Rendered images with source text:
= Beginning of Section =

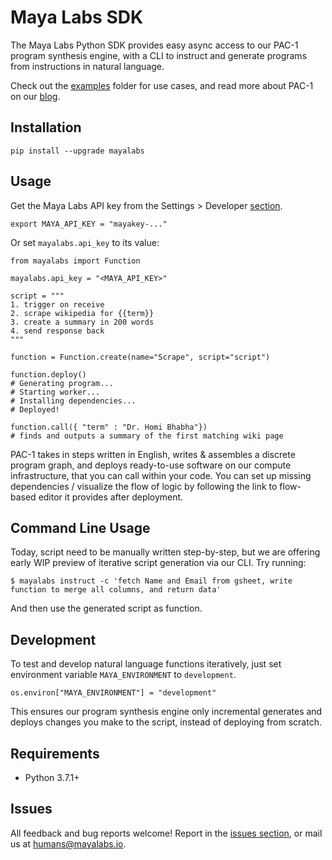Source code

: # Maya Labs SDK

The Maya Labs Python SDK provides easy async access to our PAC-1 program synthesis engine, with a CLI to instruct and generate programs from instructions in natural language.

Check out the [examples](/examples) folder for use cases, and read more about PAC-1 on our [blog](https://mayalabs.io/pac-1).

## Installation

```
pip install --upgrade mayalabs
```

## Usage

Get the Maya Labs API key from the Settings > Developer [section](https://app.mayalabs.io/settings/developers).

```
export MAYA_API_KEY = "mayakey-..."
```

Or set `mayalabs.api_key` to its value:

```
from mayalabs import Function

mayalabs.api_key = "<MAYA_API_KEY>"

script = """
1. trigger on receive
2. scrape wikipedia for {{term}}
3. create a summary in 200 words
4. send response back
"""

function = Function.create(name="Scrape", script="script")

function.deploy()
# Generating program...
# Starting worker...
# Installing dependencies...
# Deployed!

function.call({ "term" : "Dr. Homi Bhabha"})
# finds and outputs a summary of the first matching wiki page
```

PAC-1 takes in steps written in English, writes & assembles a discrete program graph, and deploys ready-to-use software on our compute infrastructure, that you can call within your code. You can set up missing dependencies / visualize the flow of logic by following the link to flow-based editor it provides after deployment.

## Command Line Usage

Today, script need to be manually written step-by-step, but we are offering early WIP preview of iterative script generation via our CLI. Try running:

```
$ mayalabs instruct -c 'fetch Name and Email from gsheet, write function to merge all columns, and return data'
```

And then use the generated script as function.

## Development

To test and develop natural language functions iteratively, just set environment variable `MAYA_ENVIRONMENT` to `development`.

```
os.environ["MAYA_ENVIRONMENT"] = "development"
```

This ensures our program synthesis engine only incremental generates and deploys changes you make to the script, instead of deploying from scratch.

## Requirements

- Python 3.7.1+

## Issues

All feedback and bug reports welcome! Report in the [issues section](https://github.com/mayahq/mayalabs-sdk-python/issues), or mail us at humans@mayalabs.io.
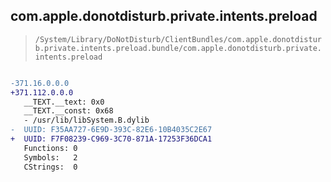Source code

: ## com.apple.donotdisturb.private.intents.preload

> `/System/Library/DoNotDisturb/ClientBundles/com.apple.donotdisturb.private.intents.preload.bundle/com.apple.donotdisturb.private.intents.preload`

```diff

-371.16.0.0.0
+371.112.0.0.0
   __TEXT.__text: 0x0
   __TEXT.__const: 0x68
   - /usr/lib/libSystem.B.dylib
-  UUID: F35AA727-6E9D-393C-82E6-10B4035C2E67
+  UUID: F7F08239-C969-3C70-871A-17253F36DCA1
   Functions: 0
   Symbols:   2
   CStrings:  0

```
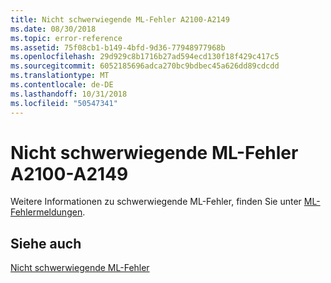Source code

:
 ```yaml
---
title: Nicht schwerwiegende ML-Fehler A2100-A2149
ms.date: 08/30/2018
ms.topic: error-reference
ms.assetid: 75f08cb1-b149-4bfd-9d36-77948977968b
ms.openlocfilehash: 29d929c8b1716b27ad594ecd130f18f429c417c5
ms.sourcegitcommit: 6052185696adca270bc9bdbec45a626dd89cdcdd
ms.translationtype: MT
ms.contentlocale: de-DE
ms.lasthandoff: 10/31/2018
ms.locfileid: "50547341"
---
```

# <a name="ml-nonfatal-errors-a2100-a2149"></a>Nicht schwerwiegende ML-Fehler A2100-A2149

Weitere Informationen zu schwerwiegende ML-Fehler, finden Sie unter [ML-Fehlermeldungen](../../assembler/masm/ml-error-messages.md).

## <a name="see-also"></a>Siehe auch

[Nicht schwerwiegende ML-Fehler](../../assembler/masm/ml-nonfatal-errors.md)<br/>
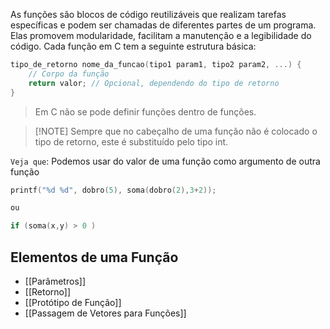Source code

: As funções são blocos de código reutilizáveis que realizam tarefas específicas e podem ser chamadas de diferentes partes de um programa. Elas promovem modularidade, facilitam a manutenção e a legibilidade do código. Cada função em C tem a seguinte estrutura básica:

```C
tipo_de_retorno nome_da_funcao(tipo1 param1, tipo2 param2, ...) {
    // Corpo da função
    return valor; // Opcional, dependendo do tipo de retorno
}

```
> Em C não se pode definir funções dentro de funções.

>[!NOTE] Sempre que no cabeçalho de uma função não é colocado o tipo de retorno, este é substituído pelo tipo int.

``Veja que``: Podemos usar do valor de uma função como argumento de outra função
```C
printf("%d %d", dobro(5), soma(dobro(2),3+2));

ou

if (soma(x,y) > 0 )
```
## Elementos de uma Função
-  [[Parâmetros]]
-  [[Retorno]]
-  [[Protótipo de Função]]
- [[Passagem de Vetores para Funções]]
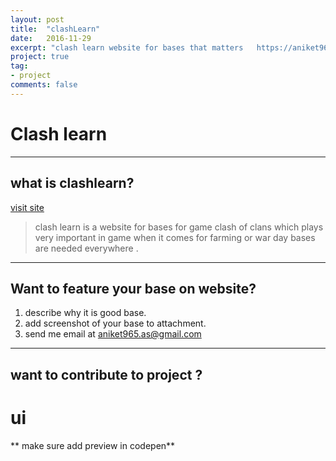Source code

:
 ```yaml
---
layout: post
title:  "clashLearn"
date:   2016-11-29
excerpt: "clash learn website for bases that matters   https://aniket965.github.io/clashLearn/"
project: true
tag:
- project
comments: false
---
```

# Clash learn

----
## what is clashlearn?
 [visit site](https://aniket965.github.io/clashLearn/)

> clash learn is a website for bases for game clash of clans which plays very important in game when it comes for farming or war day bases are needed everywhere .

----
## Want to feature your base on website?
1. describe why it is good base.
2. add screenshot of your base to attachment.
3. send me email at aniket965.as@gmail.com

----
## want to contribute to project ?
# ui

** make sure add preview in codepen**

= End of Section =

Task to complete
Restating the data word for word is the task, and pictures are to be omitted.

Exercise solution
Source code

: # Maya Labs SDK

The Maya Labs Python SDK provides easy async access to our PAC-1 program synthesis engine, with a CLI to instruct and generate programs from instructions in natural language.

Check out the [examples](/examples) folder for use cases, and read more about PAC-1 on our [blog](https://mayalabs.io/pac-1).

## Installation

```
pip install --upgrade mayalabs
```

## Usage

Get the Maya Labs API key from the Settings > Developer [section](https://app.mayalabs.io/settings/developers).

```
export MAYA_API_KEY = "mayakey-..."
```

Or set `mayalabs.api_key` to its value:

```
from mayalabs import Function

mayalabs.api_key = "<MAYA_API_KEY>"

script = """
1. trigger on receive
2. scrape wikipedia for {{term}}
3. create a summary in 200 words
4. send response back
"""

function = Function.create(name="Scrape", script="script")

function.deploy()
# Generating program...
# Starting worker...
# Installing dependencies...
# Deployed!

function.call({ "term" : "Dr. Homi Bhabha"})
# finds and outputs a summary of the first matching wiki page
```

PAC-1 takes in steps written in English, writes & assembles a discrete program graph, and deploys ready-to-use software on our compute infrastructure, that you can call within your code. You can set up missing dependencies / visualize the flow of logic by following the link to flow-based editor it provides after deployment.

## Command Line Usage

Today, script need to be manually written step-by-step, but we are offering early WIP preview of iterative script generation via our CLI. Try running:

```
$ mayalabs instruct -c 'fetch Name and Email from gsheet, write function to merge all columns, and return data'
```

And then use the generated script as function.

## Development

To test and develop natural language functions iteratively, just set environment variable `MAYA_ENVIRONMENT` to `development`.

```
os.environ["MAYA_ENVIRONMENT"] = "development"
```

This ensures our program synthesis engine only incremental generates and deploys changes you make to the script, instead of deploying from scratch.

## Requirements

- Python 3.7.1+

## Issues

All feedback and bug reports welcome! Report in the [issues section](https://github.com/mayahq/mayalabs-sdk-python/issues), or mail us at humans@mayalabs.io.
Source code

: ## com.apple.donotdisturb.private.intents.preload

> `/System/Library/DoNotDisturb/ClientBundles/com.apple.donotdisturb.private.intents.preload.bundle/com.apple.donotdisturb.private.intents.preload`

```diff

-371.16.0.0.0
+371.112.0.0.0
   __TEXT.__text: 0x0
   __TEXT.__const: 0x68
   - /usr/lib/libSystem.B.dylib
-  UUID: F35AA727-6E9D-393C-82E6-10B4035C2E67
+  UUID: F7F08239-C969-3C70-871A-17253F36DCA1
   Functions: 0
   Symbols:   2
   CStrings:  0

```
Source code

:
 ```yaml
---
title: Nicht schwerwiegende ML-Fehler A2100-A2149
ms.date: 08/30/2018
ms.topic: error-reference
ms.assetid: 75f08cb1-b149-4bfd-9d36-77948977968b
ms.openlocfilehash: 29d929c8b1716b27ad594ecd130f18f429c417c5
ms.sourcegitcommit: 6052185696adca270bc9bdbec45a626dd89cdcdd
ms.translationtype: MT
ms.contentlocale: de-DE
ms.lasthandoff: 10/31/2018
ms.locfileid: "50547341"
---
```

# <a name="ml-nonfatal-errors-a2100-a2149"></a>Nicht schwerwiegende ML-Fehler A2100-A2149

Weitere Informationen zu schwerwiegende ML-Fehler, finden Sie unter [ML-Fehlermeldungen](../../assembler/masm/ml-error-messages.md).

## <a name="see-also"></a>Siehe auch

[Nicht schwerwiegende ML-Fehler](../../assembler/masm/ml-nonfatal-errors.md)<br/>
Source code

: As funções são blocos de código reutilizáveis que realizam tarefas específicas e podem ser chamadas de diferentes partes de um programa. Elas promovem modularidade, facilitam a manutenção e a legibilidade do código. Cada função em C tem a seguinte estrutura básica:

```C
tipo_de_retorno nome_da_funcao(tipo1 param1, tipo2 param2, ...) {
    // Corpo da função
    return valor; // Opcional, dependendo do tipo de retorno
}

```
> Em C não se pode definir funções dentro de funções.

>[!NOTE] Sempre que no cabeçalho de uma função não é colocado o tipo de retorno, este é substituído pelo tipo int.

``Veja que``: Podemos usar do valor de uma função como argumento de outra função
```C
printf("%d %d", dobro(5), soma(dobro(2),3+2));

ou

if (soma(x,y) > 0 )
```
## Elementos de uma Função
-  [[Parâmetros]]
-  [[Retorno]]
-  [[Protótipo de Função]]
- [[Passagem de Vetores para Funções]]
Source code

:
 ```yaml
---
layout: post
title:  "clashLearn"
date:   2016-11-29
excerpt: "clash learn website for bases that matters   https://aniket965.github.io/clashLearn/"
project: true
tag:
- project
comments: false
---
```

# Clash learn

----
## what is clashlearn?
 [visit site](https://aniket965.github.io/clashLearn/)

> clash learn is a website for bases for game clash of clans which plays very important in game when it comes for farming or war day bases are needed everywhere .

----
## Want to feature your base on website?
1. describe why it is good base.
2. add screenshot of your base to attachment.
3. send me email at aniket965.as@gmail.com

----
## want to contribute to project ?
# ui

** make sure add preview in codepen**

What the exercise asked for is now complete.